Os critérios supramencionados possibilitam a comparabilidade de resultados (FREITAG, 2018, 2020), já que a estratificação da amostra foi parametrizada em categorias sociodemográficas amplas, que garantisse a representatividade esperada, em um universo de mais de 148 comunidades rurais afro-brasileiras existentes no Território de Irecê. A possibilidade de escolhermos apenas 01 (uma) comunidade daria margem ao questionamento dos dados/resultados serem representativos apenas daquela comunidade estudada, por isso a seleção de Comunidades que integram, inicialmente, o corpus do ELiHS, traz uma proposta quantitativa e, principalmente, qualitativa, com contextos históricos e socioeconômicos diversos – alinhados aos critérios de estratificação.

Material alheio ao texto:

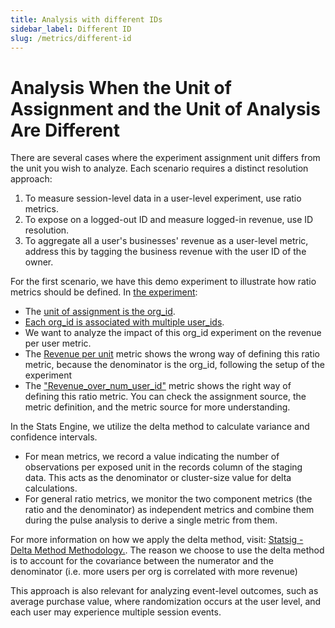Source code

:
 ```yaml
---
title: Analysis with different IDs
sidebar_label: Different ID
slug: /metrics/different-id
---
```


# Analysis When the Unit of Assignment and the Unit of Analysis Are Different

There are several cases where the experiment assignment unit differs from the unit you wish to analyze. Each scenario requires a distinct resolution approach:
1. To measure session-level data in a user-level experiment, use ratio metrics.
2. To expose on a logged-out ID and measure logged-in revenue, use ID resolution.
3. To aggregate all a user's businesses' revenue as a user-level metric, address this by tagging the business revenue with the user ID of the owner.
 
For the first scenario, we have this demo experiment to illustrate how ratio metrics should be defined. In [the experiment](https://www.statsig.me/l/bmwpnhu9):
- The [unit of assignment is the org_id](https://console.statsig.com/3dElKM5STY5EC8SG2zjhK4/assignment_sources/aqILGOV81t4BS9PLYaJFM).
- [Each org_id is associated with multiple user_ids](https://console.statsig.com/3dElKM5STY5EC8SG2zjhK4/metrics/metric_sources/265jYDifYZMVcVAVQIbm56).
- We want to analyze the impact of this org_id experiment on the revenue per user metric.
- The [Revenue per unit](https://console.statsig.com/3dElKM5STY5EC8SG2zjhK4/metrics/metrics_catalog/Revenue%20per%20unit/user_warehouse/setup) metric shows the wrong way of defining this ratio metric, because the denominator is the org_id, following the setup of the experiment
- The ["Revenue_over_num_user_id"](https://console.statsig.com/3dElKM5STY5EC8SG2zjhK4/metrics/metrics_catalog/Revenue_over_users/user_warehouse/setup) metric shows the right way of defining this ratio metric.
You can check the assignment source, the metric definition, and the metric source for more understanding.
  
In the Stats Engine, we utilize the delta method to calculate variance and confidence intervals.
- For mean metrics, we record a value indicating the number of observations per exposed unit in the records column of the staging data. This acts as the denominator or cluster-size value for delta calculations.
- For general ratio metrics, we monitor the two component metrics (the ratio and the denominator) as independent metrics and combine them during the pulse analysis to derive a single metric from them.

For more information on how we apply the delta method, visit: [Statsig - Delta Method Methodology.](https://docs.statsig.com/stats-engine/methodologies/delta-method). The reason we choose to use the delta method is to account for the covariance between the numerator and the denominator (i.e. more users per org is correlated with more revenue)

This approach is also relevant for analyzing event-level outcomes, such as average purchase value, where randomization occurs at the user level, and each user may experience multiple session events.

Sendo assim, reafirmamos a importância de critérios metodológicos, na tentativa que a amostra, composta no âmbito do Projeto ELiHS, siga as orientações da Sociolinguística Variacionista, buscando uma padronização para que atenda a expectativa de ser representativa da diversidade das comunidades rurais afro-brasileiras do Território de Irecê. Assim, a estratificação da nossa amostra considera fatores sociodemográficos que atuam sobre a língua, a saber:

 

  1. Grau de Escolarização – Não escolarizados ou que estudaram até o 5º ano do Ensino Fundamental;
  2. Nascido e residentes na Comunidade;
  3. Sexo de registro – Masculino e Feminino;
  4.  Faixa Etária – I (20-39), II (40-59) e III (60 anos – 79 anos).

 

Quando finalizado, o banco de dados contará com 48 (quarenta e oito) gravações de áudio, com suas respectivas transcrições grafemáticas, em formato PDF, e em edição xml, acessíveis gratuitamente através do site do Projeto.